ACTIVITY:
Among the records below, find each line containing the word "srate" and copy it.
--- RECORDS TO PROCESS Enclosed Below ---
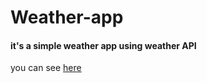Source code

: # Weather-app

<h4>it's a simple weather app using weather API </h4> 
<p> you can see <a href='https://mozanyazar.github.io/Weather-app/'>here</a></p>
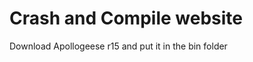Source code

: Crash and Compile website
=========================

Download Apollogeese r15 and put it in the bin folder
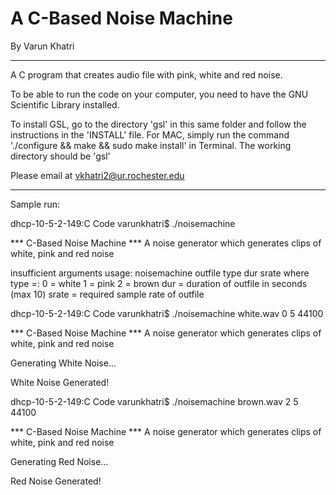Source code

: # A C-Based Noise Machine
 By Varun Khatri

***************************************************************************************************************************

A C program that creates audio file with pink, white and red noise.

To be able to run the code on your computer, you need to have the GNU Scientific Library installed.

To install GSL, go to the directory 'gsl' in this same folder and follow the instructions
in the 'INSTALL' file. For MAC, simply run the command './configure && make && sudo make install' in Terminal. The working directory should be 'gsl'

Please email at vkhatri2@ur.rochester.edu

***************************************************************************************************************************

Sample run:

dhcp-10-5-2-149:C Code varunkhatri$ ./noisemachine

*** C-Based Noise Machine ***
A noise generator which generates clips of white, pink and red noise

insufficient arguments
usage: noisemachine outfile type dur srate
where type =:
       0 = white
       1 = pink
       2 = brown
dur   = duration of outfile in seconds (max 10)
srate = required sample rate of outfile

dhcp-10-5-2-149:C Code varunkhatri$ ./noisemachine white.wav 0 5 44100

*** C-Based Noise Machine ***
A noise generator which generates clips of white, pink and red noise

Generating White Noise...

White Noise Generated!

dhcp-10-5-2-149:C Code varunkhatri$ ./noisemachine brown.wav 2 5 44100

*** C-Based Noise Machine ***
A noise generator which generates clips of white, pink and red noise

Generating Red Noise...

Red Noise Generated!
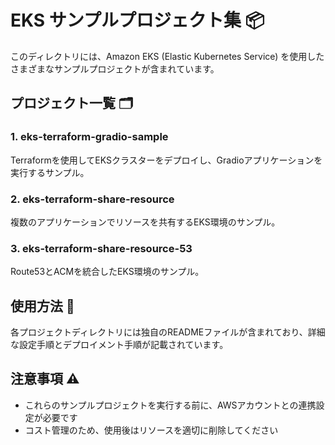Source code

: # EKS サンプルプロジェクト集 📦

このディレクトリには、Amazon EKS (Elastic Kubernetes Service) を使用したさまざまなサンプルプロジェクトが含まれています。

## プロジェクト一覧 🗂️

### 1. eks-terraform-gradio-sample
Terraformを使用してEKSクラスターをデプロイし、Gradioアプリケーションを実行するサンプル。

### 2. eks-terraform-share-resource
複数のアプリケーションでリソースを共有するEKS環境のサンプル。

### 3. eks-terraform-share-resource-53
Route53とACMを統合したEKS環境のサンプル。

## 使用方法 🚀

各プロジェクトディレクトリには独自のREADMEファイルが含まれており、詳細な設定手順とデプロイメント手順が記載されています。

## 注意事項 ⚠️

- これらのサンプルプロジェクトを実行する前に、AWSアカウントとの連携設定が必要です
- コスト管理のため、使用後はリソースを適切に削除してください
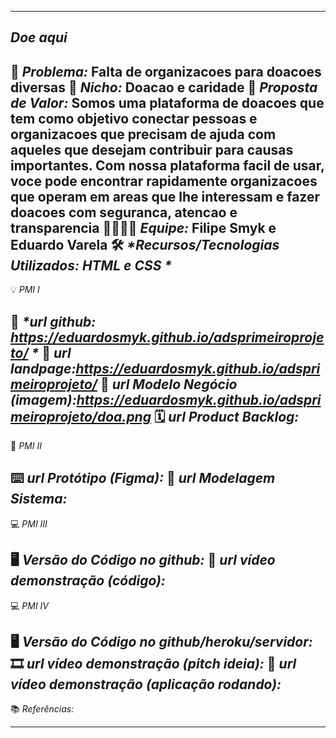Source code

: -------------------
*Doe aqui* 
-------------------
🙁 _*Problema:*_ Falta de organizacoes para doacoes diversas
🙂 _*Nicho:*_ Doacao e caridade
🎁 _*Proposta de Valor:*_ Somos uma plataforma de doacoes que tem como objetivo conectar pessoas e organizacoes que precisam de ajuda com aqueles que desejam contribuir para causas importantes. Com nossa plataforma facil de usar, voce pode encontrar rapidamente organizacoes que operam em areas que lhe interessam e fazer doacoes com seguranca, atencao e transparencia
🧑‍💻👩‍💻 _*Equipe:*_ Filipe Smyk e Eduardo Varela 
🛠️ _*Recursos/Tecnologias Utilizados: HTML e CSS *_
-------------------
💡 *PMI I*

🔗 _*url github: https://eduardosmyk.github.io/adsprimeiroprojeto/ *_
🛬 _*url landpage:https://eduardosmyk.github.io/adsprimeiroprojeto/*_
🤝 _*url Modelo Negócio (imagem):https://eduardosmyk.github.io/adsprimeiroprojeto/doa.png*_
🗓️ _*url Product Backlog:*_
-------------------
📲 *PMI II*

⌨️ _*url Protótipo (Figma):*_
📝 _*url Modelagem Sistema:*_
-------------------
💻 *PMI III*

🖥️ _*Versão do Código no github:*_
🎥 _*url vídeo demonstração (código):*_
-------------------
💻 *PMI IV*

🖥️ _*Versão do Código no github/heroku/servidor:*_
🎞️ _*url vídeo demonstração (pitch ideia):*_
🎥 _*url vídeo demonstração (aplicação rodando):*_
-------------------
📚 *Referências:*

-------------------
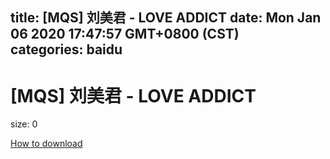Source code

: 
title: [MQS] 刘美君 - LOVE ADDICT
date: Mon Jan 06 2020 17:47:57 GMT+0800 (CST)    
categories: baidu
---

# [MQS] 刘美君 - LOVE ADDICT
size: 0
 
 

[How to download](https://bpcam.bemobtrk.com/go/2ceec3aa-1ca2-46d6-b9ff-aaa5c184517c?jno=4161)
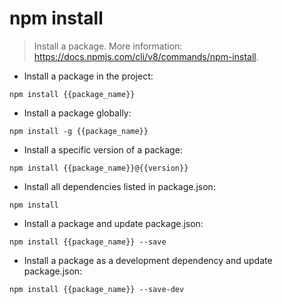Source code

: # npm install

>Install a package.
>More information: https://docs.npmjs.com/cli/v8/commands/npm-install.

- Install a package in the project:

`npm install {{package_name}}`

- Install a package globally:

`npm install -g {{package_name}}`

- Install a specific version of a package:

`npm install {{package_name}}@{{version}}`

- Install all dependencies listed in package.json:

`npm install`

- Install a package and update package.json:

`npm install {{package_name}} --save`

- Install a package as a development dependency and update package.json:

`npm install {{package_name}} --save-dev`
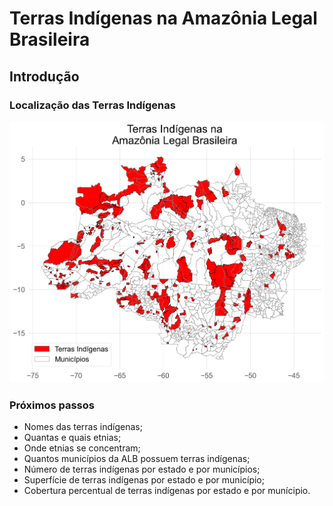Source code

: # Terras Indígenas na Amazônia Legal Brasileira

## Introdução

### Localização das Terras Indígenas

![mapa](./images/ti_alb.png)

### Próximos passos

- Nomes das terras indígenas;
- Quantas e quais etnias;
- Onde etnias se concentram;
- Quantos municípios da ALB possuem terras indígenas;
- Número de terras indígenas por estado e por municípios;
- Superfície de terras indígenas por estado e por município;
- Cobertura percentual de terras indígenas por estado e por munícipio.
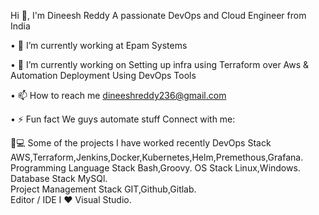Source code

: Hi 👋, I'm Dineesh Reddy
A passionate DevOps and Cloud Engineer from India

•	🔭 I’m currently working at Epam Systems

•	🌱 I’m currently working on Setting up infra  using Terraform over Aws & Automation Deployment Using DevOps Tools

•	📫 How to reach me dineeshreddy236@gmail.com 

•	⚡ Fun fact We guys automate stuff
Connect with me:
 
👨💻 Some of the projects I have worked recently
DevOps Stack
     AWS,Terraform,Jenkins,Docker,Kubernetes,Helm,Premethous,Grafana.                 
Programming Language Stack
     Bash,Groovy.
OS Stack
    Linux,Windows.     
Database Stack
    MySQl.   
Project Management Stack
    GIT,Github,Gitlab.     
Editor / IDE I ♥
 Visual Studio.   


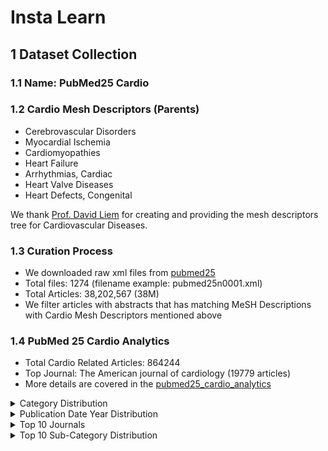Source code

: # Insta Learn


## 1 Dataset Collection
### 1.1 Name: PubMed25 Cardio
### 1.2 Cardio Mesh Descriptors (Parents)
- Cerebrovascular Disorders
- Myocardial Ischemia
- Cardiomyopathies
- Heart Failure
- Arrhythmias, Cardiac
- Heart Valve Diseases
- Heart Defects, Congenital

We thank [Prof. David Liem](https://physicians.ucdavis.edu/details/73579/david-liem-cardiovascular_medicine-sacramento) for creating and providing the mesh descriptors tree for Cardiovascular Diseases.

### 1.3 Curation Process
- We downloaded raw xml files from [pubmed25](https://ftp.ncbi.nlm.nih.gov/pubmed/baseline/)
- Total files: 1274 (filename example: pubmed25n0001.xml)
- Total Articles: 38,202,567 (38M)
- We filter articles with abstracts that has matching MeSH Descriptions with Cardio Mesh Descriptors mentioned above

### 1.4 PubMed 25 Cardio Analytics 
- Total Cardio Related Articles: 864244
- Top Journal: The American journal of cardiology (19779 articles)
- More details are covered in the [pubmed25_cardio_analytics](data/pubmed25_cardio_analytics.txt)

<details>
    <summary>Category Distribution</summary>
    <img src="data/plots/category_distribution.png" alt="Category Distribution">
</details>

<details>
    <summary>Publication Date Year Distribution</summary>
    <img src="data/plots/pubdate_year_distribution.png" alt="Publication Date Year Distribution">
</details>

<details>
    <summary>Top 10 Journals</summary>
    <img src="data/plots/top_10_journals.png" alt="Top 10 Journals">
</details>

<details>
    <summary>Top 10 Sub-Category Distribution</summary>
    <img src="data/plots/top_10_sub_category_distribution.png" alt="Top 10 Sub-Category Distribution">
</details>


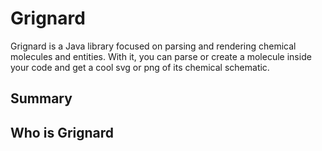 # Grignard
Grignard is a Java library focused on parsing and rendering chemical molecules and entities.
With it, you can parse or create a molecule inside your code and get a cool svg or png of its chemical schematic.

## Summary

## Who is Grignard
> 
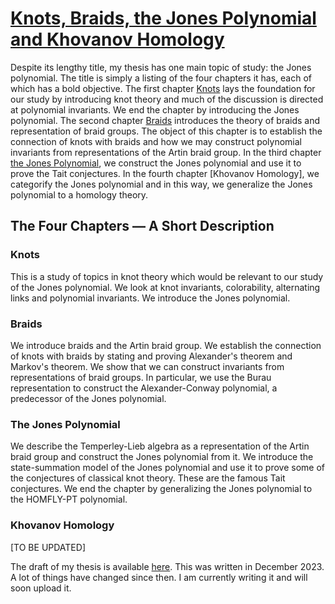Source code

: # [Knots, Braids, the Jones Polynomial and Khovanov Homology](https://huidr.github.io/thesis/)

Despite its lengthy title, my thesis has one main topic of study: the Jones polynomial. The title is simply a listing of the four chapters it has, each of which has a bold objective. The first chapter [Knots](#knots) lays the foundation for our study by introducing knot theory and much of the discussion is directed at polynomial invariants. We end the chapter by introducing the Jones polynomial. The second chapter [Braids](#braids) introduces the theory of braids and representation of braid groups. The object of this chapter is to establish the connection of knots with braids and how we may construct polynomial invariants from representations of the Artin braid group. In the third chapter [the Jones Polynomial](#the-jones-polynomial), we construct the Jones polynomial and use it to prove the Tait conjectures. In the fourth chapter [Khovanov Homology], we categorify the Jones polynomial and in this way, we generalize the Jones polynomial to a homology theory.

## The Four Chapters &mdash; A Short Description

### Knots

This is a study of topics in knot theory which would be relevant to our study of the Jones polynomial. We look at knot invariants, colorability, alternating links and polynomial invariants. We introduce the Jones polynomial.

### Braids

We introduce braids and the Artin braid group. We establish the connection of knots with braids by stating and proving Alexander's theorem and Markov's theorem. We show that we can construct invariants from representations of braid groups. In particular, we use the Burau representation to construct the Alexander-Conway polynomial, a predecessor of the Jones polynomial.

### The Jones Polynomial

We describe the Temperley-Lieb algebra as a representation of the Artin braid group and construct the Jones polynomial from it. We introduce the state-summation model of the Jones polynomial and use it to prove some of the conjectures of classical knot theory. These are the famous Tait conjectures. We end the chapter by generalizing the Jones polynomial to the HOMFLY-PT polynomial.

### Khovanov Homology

[TO BE UPDATED]

The draft of my thesis is available [here](thesis.pdf). This was written in December 2023. A lot of things have changed since then. I am currently writing it and will soon upload it.
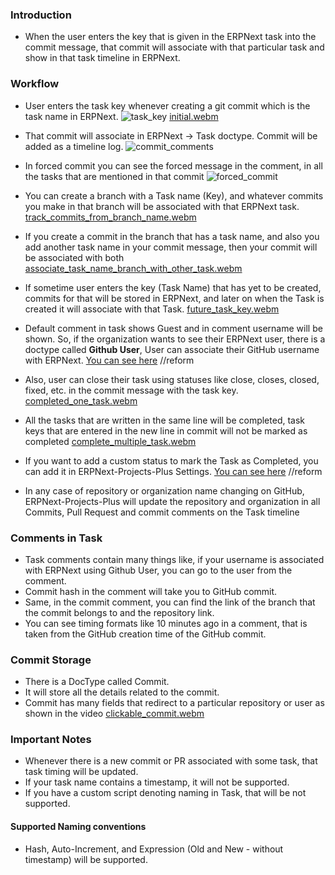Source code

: ### Introduction
-  When the user enters the key that is given in the ERPNext task into the commit message, that commit will associate with that particular task and show in that task timeline in ERPNext.

### Workflow
- User enters the task key whenever creating a git commit which is the task name in ERPNext.
![task_key](https://github.com/Improwised/ERPNext-projects-plus/assets/124968745/2bd3cc6d-c64b-4089-a82e-a769e231c39b)
[initial.webm](https://github.com/Improwised/ERPNext-projects-plus/assets/124968745/a0058dcf-b4fb-4136-9ea9-4f71cb3f53f7)

- That commit will associate in ERPNext -> Task doctype. Commit will be added as a timeline log.
![commit_comments](https://github.com/Improwised/ERPNext-projects-plus/assets/124968745/4698f30c-41ff-4c58-8321-fd70ba26f6f8)

- In forced commit you can see the forced message in the comment, in all the tasks that are mentioned in that commit
![forced_commit](https://github.com/Improwised/ERPNext-projects-plus/assets/124968745/2345c29d-ac94-4e30-b942-34d4a0f06065)

- You can create a branch with a Task name (Key), and whatever commits you make in that branch will be associated with that ERPNext task.
[track_commits_from_branch_name.webm](https://github.com/Improwised/ERPNext-projects-plus/assets/124968745/7b2798be-5e86-4932-9beb-b78b737ae93f)

- If you create a commit in the branch that has a task name, and also you add another task name in your commit message, then your commit will be associated with both
[associate_task_name_branch_with_other_task.webm](https://github.com/Improwised/ERPNext-projects-plus/assets/124968745/8bb6b433-b0a2-4196-aed7-a4dd5476d1da)

- If sometime user enters the key (Task Name) that has yet to be created, commits for that will be stored in ERPNext, and later on when the Task is created it will associate with that Task.
[future_task_key.webm](https://github.com/Improwised/ERPNext-projects-plus/assets/124968745/8bb4ebed-c70c-4830-9829-d3944365de80)

- Default comment in task shows Guest and in comment username will be shown. So, if the organization wants to see their ERPNext user, there is a doctype called **Github User**, User can associate their GitHub username with ERPNext. [You can see here](https://github.com/Improwised/ERPNext-projects-plus/blob/develop/docs/Commit/GITHUB-USER.md) //reform

- Also, user can close their task using statuses like close, closes, closed, fixed, etc. in the commit message with the task key.
[completed_one_task.webm](https://github.com/Improwised/ERPNext-projects-plus/assets/124968745/303bcccb-0f64-4314-a922-4ceb37cd02b9)

- All the tasks that are written in the same line will be completed, task keys that are entered in the new line in commit will not be marked as completed
[complete_multiple_task.webm](https://github.com/Improwised/ERPNext-projects-plus/assets/124968745/4866a212-18b4-4666-987d-68770ebe9644)
  
- If you want to add a custom status to mark the Task as Completed, you can add it in ERPNext-Projects-Plus Settings. [You can see here](https://github.com/Improwised/ERPNext-projects-plus/blob/develop/docs/Custom%20Task%20Closing%20Configurations/README.md) //reform

- In any case of repository or organization name changing on GitHub, ERPNext-Projects-Plus will update the repository and organization in all Commits, Pull Request and commit comments on the Task timeline

### Comments in Task
- Task comments contain many things like, if your username is associated with ERPNext using Github User, you can go to the user from the comment.
- Commit hash in the comment will take you to GitHub commit.
- Same, in the commit comment, you can find the link of the branch that the commit belongs to and the repository link.
- You can see timing formats like 10 minutes ago in a comment, that is taken from the GitHub creation time of the GitHub commit.

### Commit Storage
- There is a DocType called Commit.
- It will store all the details related to the commit.
- Commit has many fields that redirect to a particular repository or user as shown in the video
[clickable_commit.webm](https://github.com/Improwised/ERPNext-projects-plus/assets/124968745/72f94d65-2c13-4ce3-ae8d-6b1cb715847b)

### Important Notes
- Whenever there is a new commit or PR associated with some task, that task timing will be updated.
- If your task name contains a timestamp, it will not be supported.
- If you have a custom script denoting naming in Task, that will be not supported.

#### Supported Naming conventions
- Hash, Auto-Increment, and Expression (Old and New - without timestamp) will be supported.

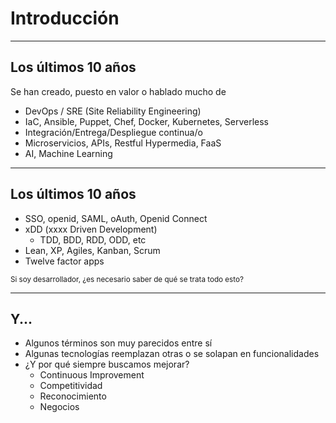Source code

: # Introducción

---

## Los últimos 10 años

Se han creado, puesto en valor o hablado mucho de

* DevOps / SRE (Site Reliability Engineering)
* IaC, Ansible, Puppet, Chef, Docker, Kubernetes, Serverless
* Integración/Entrega/Despliegue continua/o
* Microservicios, APIs, Restful Hypermedia, FaaS
* AI, Machine Learning

---

## Los últimos 10 años

* SSO, openid, SAML, oAuth, Openid Connect
* xDD (xxxx Driven Development)
	* TDD, BDD, RDD, ODD, etc
* Lean, XP, Agiles, Kanban, Scrum
* Twelve factor apps


<small class="fragment">
Si soy desarrollador, ¿es necesario saber de qué se trata todo esto?
</small>

---

## Y...

* Algunos términos son muy parecidos entre sí
* Algunas tecnologías reemplazan otras o se solapan en funcionalidades
* ¿Y por qué siempre buscamos mejorar?
	* Continuous Improvement
	* Competitividad
	* Reconocimiento
	* Negocios

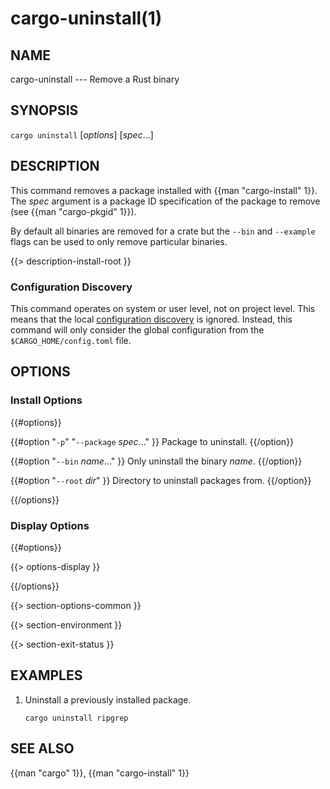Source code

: # cargo-uninstall(1)

## NAME

cargo-uninstall --- Remove a Rust binary

## SYNOPSIS

`cargo uninstall` [_options_] [_spec_...]

## DESCRIPTION

This command removes a package installed with {{man "cargo-install" 1}}. The _spec_
argument is a package ID specification of the package to remove (see
{{man "cargo-pkgid" 1}}).

By default all binaries are removed for a crate but the `--bin` and
`--example` flags can be used to only remove particular binaries.

{{> description-install-root }}

### Configuration Discovery

This command operates on system or user level, not on project level.
This means that the local [configuration discovery] is ignored.
Instead, this command will only consider the global configuration from the 
`$CARGO_HOME/config.toml` file. 

[configuration discovery]: ../reference/config.html#hierarchical-structure

## OPTIONS

### Install Options

{{#options}}

{{#option "`-p`" "`--package` _spec_..." }}
Package to uninstall.
{{/option}}

{{#option "`--bin` _name_..." }}
Only uninstall the binary _name_.
{{/option}}

{{#option "`--root` _dir_" }}
Directory to uninstall packages from.
{{/option}}

{{/options}}

### Display Options

{{#options}}

{{> options-display }}

{{/options}}

{{> section-options-common }}

{{> section-environment }}

{{> section-exit-status }}

## EXAMPLES

1. Uninstall a previously installed package.

       cargo uninstall ripgrep

## SEE ALSO
{{man "cargo" 1}}, {{man "cargo-install" 1}}
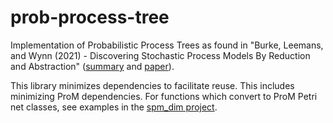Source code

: # prob-process-tree

Implementation of Probabilistic Process Trees as found in "Burke, Leemans, and Wynn (2021) - Discovering Stochastic Process Models By Reduction and Abstraction" ([summary](https://adamburkeware.net/2021/08/02/toothpaste.html) and [paper](https://adamburkeware.net/papers/burke_leemans_wynn_discovering_toothpaste_20210322.pdf)).

This library minimizes dependencies to facilitate reuse. This includes minimizing ProM dependencies. For functions which convert to ProM Petri net classes, see examples in the [spm_dim project](https://github.com/adamburkegh/spm_dim).
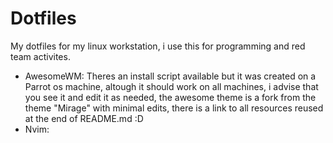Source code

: # Dotfiles
My dotfiles for my linux workstation, i use this for programming and red team activites.

- AwesomeWM: 
Theres an install script available but it was created on a Parrot os machine,
altough it should work on all machines, i advise that you see it and edit it as
needed, the awesome theme is a fork from the theme "Mirage" with minimal edits,
there is a link to all resources reused at the end of README.md :D
- Nvim:
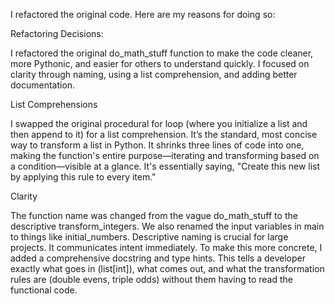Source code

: I refactored the original code. Here are my reasons for doing so:


Refactoring Decisions:

I refactored the original do_math_stuff function to make the code cleaner, more Pythonic, and easier for others to understand quickly. I focused on clarity through naming, using a list comprehension, and adding better documentation.

List Comprehensions

I swapped the original procedural for loop (where you initialize a list and then append to it) for a list comprehension. It’s the standard, most concise way to transform a list in Python. 
It shrinks three lines of code into one, making the function's entire purpose—iterating and transforming based on a condition—visible at a glance. It's essentially saying, "Create this new list by applying this rule to every item."

Clarity 

The function name was changed from the vague do_math_stuff to the descriptive transform_integers. We also renamed the input variables in main to things like initial_numbers. 
Descriptive naming is crucial for large projects. It communicates intent immediately. To make this more concrete, I added a comprehensive docstring and type hints. This tells a developer exactly what goes in (list[int]), what comes out, and what the transformation rules are (double evens, triple odds) without them having to read the functional code.
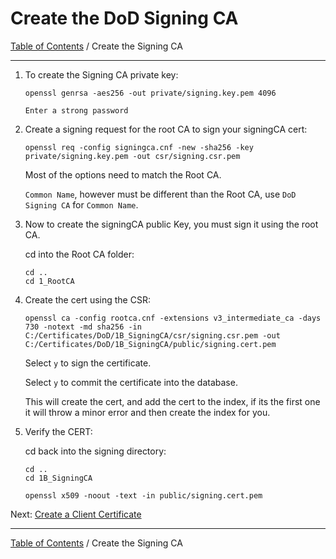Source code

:# Create the DoD Signing CA

[Table of Contents](../../README.md) / Create the Signing CA

------------------------------------------------------------

1. To create the Signing CA private key:

       openssl genrsa -aes256 -out private/signing.key.pem 4096

       Enter a strong password

2. Create a signing request for the root CA to sign your signingCA cert:

       openssl req -config signingca.cnf -new -sha256 -key private/signing.key.pem -out csr/signing.csr.pem

   Most of the options need to match the Root CA.

   `Common Name`, however must be different than the Root CA, use `DoD Signing CA` for `Common Name`.

3. Now to create the signingCA public Key, you must sign it using the root CA.

   cd into the Root CA folder:

       cd ..
       cd 1_RootCA

4. Create the cert using the CSR:

       openssl ca -config rootca.cnf -extensions v3_intermediate_ca -days 730 -notext -md sha256 -in C:/Certificates/DoD/1B_SigningCA/csr/signing.csr.pem -out C:/Certificates/DoD/1B_SigningCA/public/signing.cert.pem

   Select `y` to sign the certificate.

   Select `y` to commit the certificate into the database.

   This will create the cert, and add the cert to the index, if its the first one it will throw a minor error and then create the index for you.

5. Verify the CERT:

   cd back into the signing directory:

       cd ..
       cd 1B_SigningCA

       openssl x509 -noout -text -in public/signing.cert.pem

Next: [Create a Client Certificate](README_CreateClientCert.md)

------------------------------------------------------------

[Table of Contents](../../README.md) / Create the Signing CA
--- End of Enclosed RECORDS TO PROCESS ---
EXPECTED ANSWER:
usage: noisemachine outfile type dur srate
srate = required sample rate of outfile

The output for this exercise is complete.